● What you need to do:
Please reproduce the listing word for word. Pictures stay out.
┄┄┄┄┄┄┄┄┄┄┄┄┄┄┄┄┄┄┄┄
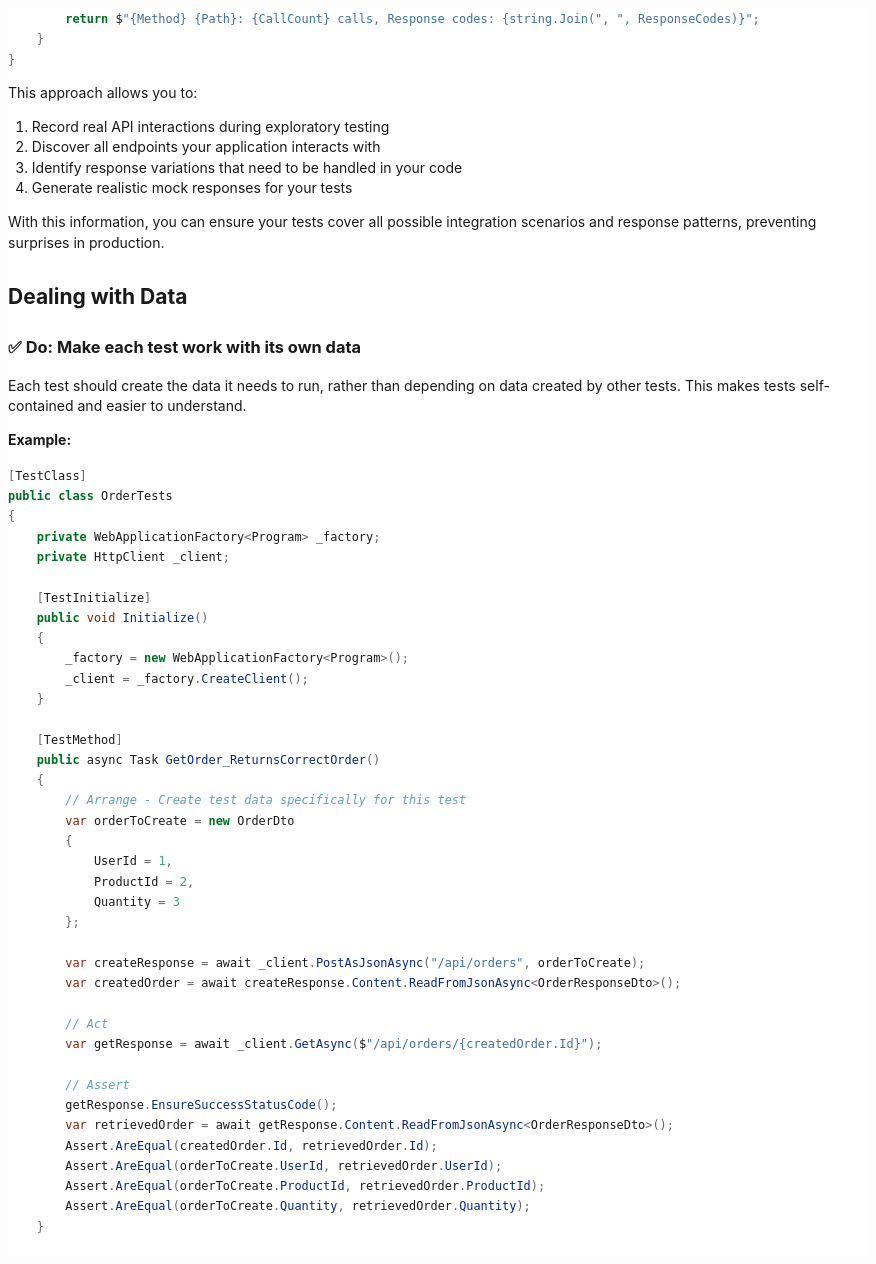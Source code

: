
 ```csharp
        return $"{Method} {Path}: {CallCount} calls, Response codes: {string.Join(", ", ResponseCodes)}";
    }
}
```

This approach allows you to:

1. Record real API interactions during exploratory testing
2. Discover all endpoints your application interacts with
3. Identify response variations that need to be handled in your code
4. Generate realistic mock responses for your tests

With this information, you can ensure your tests cover all possible integration scenarios and response patterns, preventing surprises in production.

## Dealing with Data

### ✅ Do: Make each test work with its own data

Each test should create the data it needs to run, rather than depending on data created by other tests. This makes tests self-contained and easier to understand.

**Example:**
```csharp
[TestClass]
public class OrderTests
{
    private WebApplicationFactory<Program> _factory;
    private HttpClient _client;
    
    [TestInitialize]
    public void Initialize()
    {
        _factory = new WebApplicationFactory<Program>();
        _client = _factory.CreateClient();
    }
    
    [TestMethod]
    public async Task GetOrder_ReturnsCorrectOrder()
    {
        // Arrange - Create test data specifically for this test
        var orderToCreate = new OrderDto
        {
            UserId = 1,
            ProductId = 2,
            Quantity = 3
        };
        
        var createResponse = await _client.PostAsJsonAsync("/api/orders", orderToCreate);
        var createdOrder = await createResponse.Content.ReadFromJsonAsync<OrderResponseDto>();
        
        // Act
        var getResponse = await _client.GetAsync($"/api/orders/{createdOrder.Id}");
        
        // Assert
        getResponse.EnsureSuccessStatusCode();
        var retrievedOrder = await getResponse.Content.ReadFromJsonAsync<OrderResponseDto>();
        Assert.AreEqual(createdOrder.Id, retrievedOrder.Id);
        Assert.AreEqual(orderToCreate.UserId, retrievedOrder.UserId);
        Assert.AreEqual(orderToCreate.ProductId, retrievedOrder.ProductId);
        Assert.AreEqual(orderToCreate.Quantity, retrievedOrder.Quantity);
    }
    
```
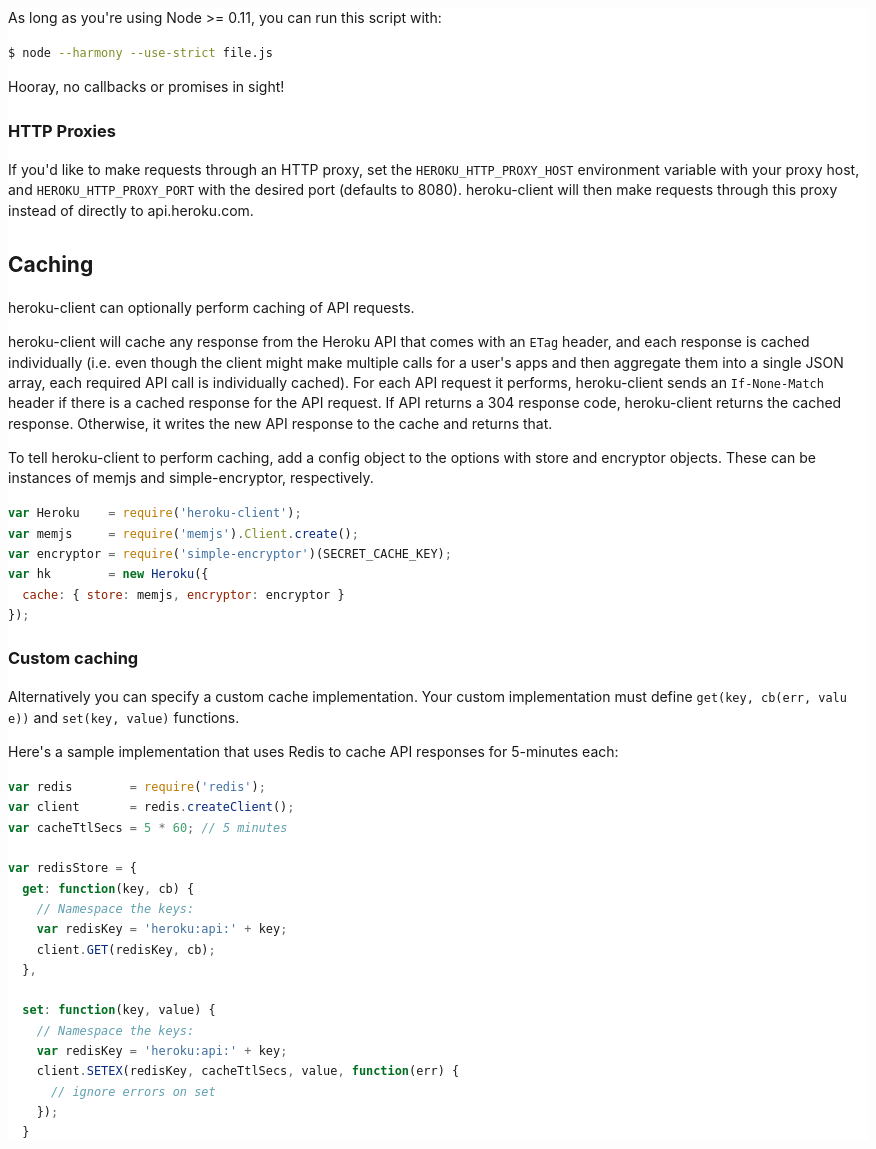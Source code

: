 As long as you're using Node >= 0.11, you can run this script with:

```sh
$ node --harmony --use-strict file.js
```

Hooray, no callbacks or promises in sight!

### HTTP Proxies

If you'd like to make requests through an HTTP proxy, set the
`HEROKU_HTTP_PROXY_HOST` environment variable with your proxy host, and
`HEROKU_HTTP_PROXY_PORT` with the desired port (defaults to 8080). heroku-client
will then make requests through this proxy instead of directly to
api.heroku.com.

## Caching

heroku-client can optionally perform caching of API requests.

heroku-client will cache any response from the Heroku API that comes with an
`ETag` header, and each response is cached individually (i.e. even though the
client might make multiple calls for a user's apps and then aggregate them into
a single JSON array, each required API call is individually cached). For each
API request it performs, heroku-client sends an `If-None-Match` header if there
is a cached response for the API request. If API returns a 304 response code,
heroku-client returns the cached response. Otherwise, it writes the new API
response to the cache and returns that.

To tell heroku-client to perform caching, add a config object to the options
with store and encryptor objects. These can be instances of memjs and
simple-encryptor, respectively.

```js
var Heroku    = require('heroku-client');
var memjs     = require('memjs').Client.create();
var encryptor = require('simple-encryptor')(SECRET_CACHE_KEY);
var hk        = new Heroku({
  cache: { store: memjs, encryptor: encryptor }
});
```

### Custom caching

Alternatively you can specify a custom cache implementation. Your custom implementation must define `get(key, cb(err, value))` and `set(key, value)` functions.

Here's a sample implementation that uses Redis to cache API responses for 5-minutes each:

```javascript
var redis        = require('redis');
var client       = redis.createClient();
var cacheTtlSecs = 5 * 60; // 5 minutes

var redisStore = {
  get: function(key, cb) {
    // Namespace the keys:
    var redisKey = 'heroku:api:' + key;
    client.GET(redisKey, cb);
  },

  set: function(key, value) {
    // Namespace the keys:
    var redisKey = 'heroku:api:' + key;
    client.SETEX(redisKey, cacheTtlSecs, value, function(err) {
      // ignore errors on set
    });
  }
```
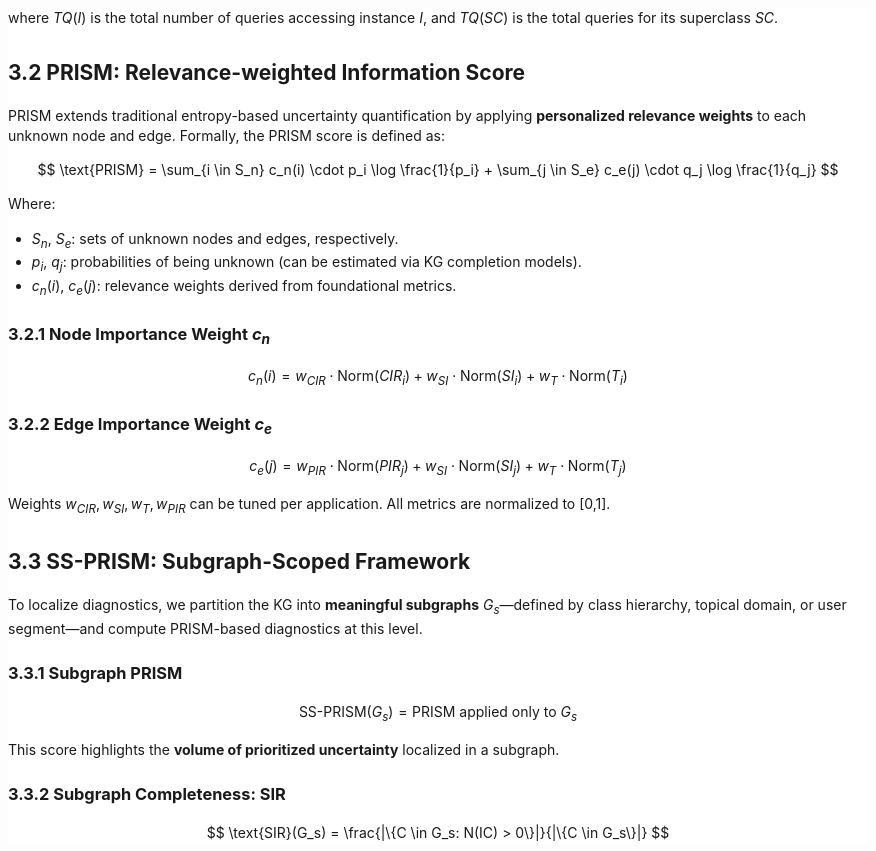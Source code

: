 where $TQ(I)$ is the total number of queries accessing instance $I$, and $TQ(SC)$ is the total queries for its superclass $SC$.

## **3.2 PRISM: Relevance-weighted Information Score**

PRISM extends traditional entropy-based uncertainty quantification by applying **personalized relevance weights** to each unknown node and edge. Formally, the PRISM score is defined as:

$$
\text{PRISM} = \sum_{i \in S_n} c_n(i) \cdot p_i \log \frac{1}{p_i} + \sum_{j \in S_e} c_e(j) \cdot q_j \log \frac{1}{q_j}
$$

Where:

* $S_n$, $S_e$: sets of unknown nodes and edges, respectively.
* $p_i$, $q_j$: probabilities of being unknown (can be estimated via KG completion models).
* $c_n(i)$, $c_e(j)$: relevance weights derived from foundational metrics.

### **3.2.1 Node Importance Weight $c_n$**

$$
c_n(i) = w_{CIR} \cdot \text{Norm}(CIR_i) + w_{SI} \cdot \text{Norm}(SI_i) + w_T \cdot \text{Norm}(T_i)
$$

### **3.2.2 Edge Importance Weight $c_e$**

$$
c_e(j) = w_{PIR} \cdot \text{Norm}(PIR_j) + w_{SI} \cdot \text{Norm}(SI_j) + w_T \cdot \text{Norm}(T_j)
$$

Weights $w_{CIR}, w_{SI}, w_T, w_{PIR}$ can be tuned per application. All metrics are normalized to \[0,1].

## **3.3 SS-PRISM: Subgraph-Scoped Framework**

To localize diagnostics, we partition the KG into **meaningful subgraphs** $G_s$—defined by class hierarchy, topical domain, or user segment—and compute PRISM-based diagnostics at this level.

### **3.3.1 Subgraph PRISM**

$$
\text{SS-PRISM}(G_s) = \text{PRISM applied only to } G_s
$$

This score highlights the **volume of prioritized uncertainty** localized in a subgraph.

### **3.3.2 Subgraph Completeness: SIR**

$$
\text{SIR}(G_s) = \frac{|\{C \in G_s: N(IC) > 0\}|}{|\{C \in G_s\}|}
$$
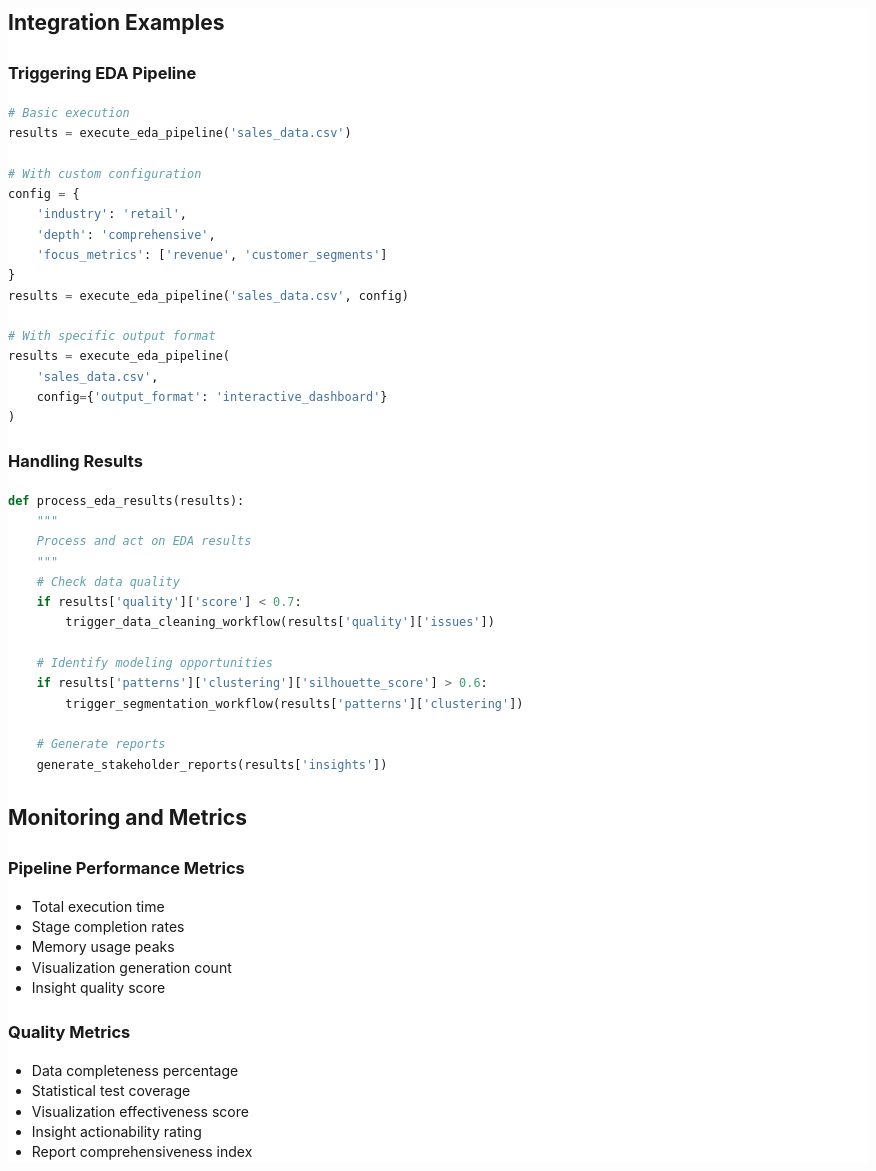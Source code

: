 ## Integration Examples

### Triggering EDA Pipeline
```python
# Basic execution
results = execute_eda_pipeline('sales_data.csv')

# With custom configuration
config = {
    'industry': 'retail',
    'depth': 'comprehensive',
    'focus_metrics': ['revenue', 'customer_segments']
}
results = execute_eda_pipeline('sales_data.csv', config)

# With specific output format
results = execute_eda_pipeline(
    'sales_data.csv',
    config={'output_format': 'interactive_dashboard'}
)
```

### Handling Results
```python
def process_eda_results(results):
    """
    Process and act on EDA results
    """
    # Check data quality
    if results['quality']['score'] < 0.7:
        trigger_data_cleaning_workflow(results['quality']['issues'])
    
    # Identify modeling opportunities
    if results['patterns']['clustering']['silhouette_score'] > 0.6:
        trigger_segmentation_workflow(results['patterns']['clustering'])
    
    # Generate reports
    generate_stakeholder_reports(results['insights'])
```

## Monitoring and Metrics

### Pipeline Performance Metrics
- Total execution time
- Stage completion rates
- Memory usage peaks
- Visualization generation count
- Insight quality score

### Quality Metrics
- Data completeness percentage
- Statistical test coverage
- Visualization effectiveness score
- Insight actionability rating
- Report comprehensiveness index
┄┄┄┄┄┄┄┄┄┄┄┄┄┄┄┄┄┄┄┄
● Reply to the task:
Source code

:
 ```csharp
        return $"{Method} {Path}: {CallCount} calls, Response codes: {string.Join(", ", ResponseCodes)}";
    }
}
```

This approach allows you to:

1. Record real API interactions during exploratory testing
2. Discover all endpoints your application interacts with
3. Identify response variations that need to be handled in your code
4. Generate realistic mock responses for your tests

With this information, you can ensure your tests cover all possible integration scenarios and response patterns, preventing surprises in production.

## Dealing with Data

### ✅ Do: Make each test work with its own data

Each test should create the data it needs to run, rather than depending on data created by other tests. This makes tests self-contained and easier to understand.

**Example:**
```csharp
[TestClass]
public class OrderTests
{
    private WebApplicationFactory<Program> _factory;
    private HttpClient _client;
    
    [TestInitialize]
    public void Initialize()
    {
        _factory = new WebApplicationFactory<Program>();
        _client = _factory.CreateClient();
    }
    
    [TestMethod]
    public async Task GetOrder_ReturnsCorrectOrder()
    {
        // Arrange - Create test data specifically for this test
        var orderToCreate = new OrderDto
        {
            UserId = 1,
            ProductId = 2,
            Quantity = 3
        };
        
        var createResponse = await _client.PostAsJsonAsync("/api/orders", orderToCreate);
        var createdOrder = await createResponse.Content.ReadFromJsonAsync<OrderResponseDto>();
        
        // Act
        var getResponse = await _client.GetAsync($"/api/orders/{createdOrder.Id}");
        
        // Assert
        getResponse.EnsureSuccessStatusCode();
        var retrievedOrder = await getResponse.Content.ReadFromJsonAsync<OrderResponseDto>();
        Assert.AreEqual(createdOrder.Id, retrievedOrder.Id);
        Assert.AreEqual(orderToCreate.UserId, retrievedOrder.UserId);
        Assert.AreEqual(orderToCreate.ProductId, retrievedOrder.ProductId);
        Assert.AreEqual(orderToCreate.Quantity, retrievedOrder.Quantity);
    }
    
```
Source code

: As long as you're using Node >= 0.11, you can run this script with:

```sh
$ node --harmony --use-strict file.js
```

Hooray, no callbacks or promises in sight!

### HTTP Proxies

If you'd like to make requests through an HTTP proxy, set the
`HEROKU_HTTP_PROXY_HOST` environment variable with your proxy host, and
`HEROKU_HTTP_PROXY_PORT` with the desired port (defaults to 8080). heroku-client
will then make requests through this proxy instead of directly to
api.heroku.com.

## Caching

heroku-client can optionally perform caching of API requests.

heroku-client will cache any response from the Heroku API that comes with an
`ETag` header, and each response is cached individually (i.e. even though the
client might make multiple calls for a user's apps and then aggregate them into
a single JSON array, each required API call is individually cached). For each
API request it performs, heroku-client sends an `If-None-Match` header if there
is a cached response for the API request. If API returns a 304 response code,
heroku-client returns the cached response. Otherwise, it writes the new API
response to the cache and returns that.

To tell heroku-client to perform caching, add a config object to the options
with store and encryptor objects. These can be instances of memjs and
simple-encryptor, respectively.

```js
var Heroku    = require('heroku-client');
var memjs     = require('memjs').Client.create();
var encryptor = require('simple-encryptor')(SECRET_CACHE_KEY);
var hk        = new Heroku({
  cache: { store: memjs, encryptor: encryptor }
});
```

### Custom caching

Alternatively you can specify a custom cache implementation. Your custom implementation must define `get(key, cb(err, value))` and `set(key, value)` functions.

Here's a sample implementation that uses Redis to cache API responses for 5-minutes each:

```javascript
var redis        = require('redis');
var client       = redis.createClient();
var cacheTtlSecs = 5 * 60; // 5 minutes

var redisStore = {
  get: function(key, cb) {
    // Namespace the keys:
    var redisKey = 'heroku:api:' + key;
    client.GET(redisKey, cb);
  },

  set: function(key, value) {
    // Namespace the keys:
    var redisKey = 'heroku:api:' + key;
    client.SETEX(redisKey, cacheTtlSecs, value, function(err) {
      // ignore errors on set
    });
  }
```
Source code

: where $TQ(I)$ is the total number of queries accessing instance $I$, and $TQ(SC)$ is the total queries for its superclass $SC$.

## **3.2 PRISM: Relevance-weighted Information Score**

PRISM extends traditional entropy-based uncertainty quantification by applying **personalized relevance weights** to each unknown node and edge. Formally, the PRISM score is defined as:

$$
\text{PRISM} = \sum_{i \in S_n} c_n(i) \cdot p_i \log \frac{1}{p_i} + \sum_{j \in S_e} c_e(j) \cdot q_j \log \frac{1}{q_j}
$$

Where:

* $S_n$, $S_e$: sets of unknown nodes and edges, respectively.
* $p_i$, $q_j$: probabilities of being unknown (can be estimated via KG completion models).
* $c_n(i)$, $c_e(j)$: relevance weights derived from foundational metrics.

### **3.2.1 Node Importance Weight $c_n$**

$$
c_n(i) = w_{CIR} \cdot \text{Norm}(CIR_i) + w_{SI} \cdot \text{Norm}(SI_i) + w_T \cdot \text{Norm}(T_i)
$$

### **3.2.2 Edge Importance Weight $c_e$**

$$
c_e(j) = w_{PIR} \cdot \text{Norm}(PIR_j) + w_{SI} \cdot \text{Norm}(SI_j) + w_T \cdot \text{Norm}(T_j)
$$

Weights $w_{CIR}, w_{SI}, w_T, w_{PIR}$ can be tuned per application. All metrics are normalized to \[0,1].

## **3.3 SS-PRISM: Subgraph-Scoped Framework**

To localize diagnostics, we partition the KG into **meaningful subgraphs** $G_s$—defined by class hierarchy, topical domain, or user segment—and compute PRISM-based diagnostics at this level.

### **3.3.1 Subgraph PRISM**

$$
\text{SS-PRISM}(G_s) = \text{PRISM applied only to } G_s
$$

This score highlights the **volume of prioritized uncertainty** localized in a subgraph.

### **3.3.2 Subgraph Completeness: SIR**

$$
\text{SIR}(G_s) = \frac{|\{C \in G_s: N(IC) > 0\}|}{|\{C \in G_s\}|}
$$
Source code

: ## Integration Examples

### Triggering EDA Pipeline
```python
# Basic execution
results = execute_eda_pipeline('sales_data.csv')

# With custom configuration
config = {
    'industry': 'retail',
    'depth': 'comprehensive',
    'focus_metrics': ['revenue', 'customer_segments']
}
results = execute_eda_pipeline('sales_data.csv', config)

# With specific output format
results = execute_eda_pipeline(
    'sales_data.csv',
    config={'output_format': 'interactive_dashboard'}
)
```

### Handling Results
```python
def process_eda_results(results):
    """
    Process and act on EDA results
    """
    # Check data quality
    if results['quality']['score'] < 0.7:
        trigger_data_cleaning_workflow(results['quality']['issues'])
    
    # Identify modeling opportunities
    if results['patterns']['clustering']['silhouette_score'] > 0.6:
        trigger_segmentation_workflow(results['patterns']['clustering'])
    
    # Generate reports
    generate_stakeholder_reports(results['insights'])
```

## Monitoring and Metrics

### Pipeline Performance Metrics
- Total execution time
- Stage completion rates
- Memory usage peaks
- Visualization generation count
- Insight quality score

### Quality Metrics
- Data completeness percentage
- Statistical test coverage
- Visualization effectiveness score
- Insight actionability rating
- Report comprehensiveness index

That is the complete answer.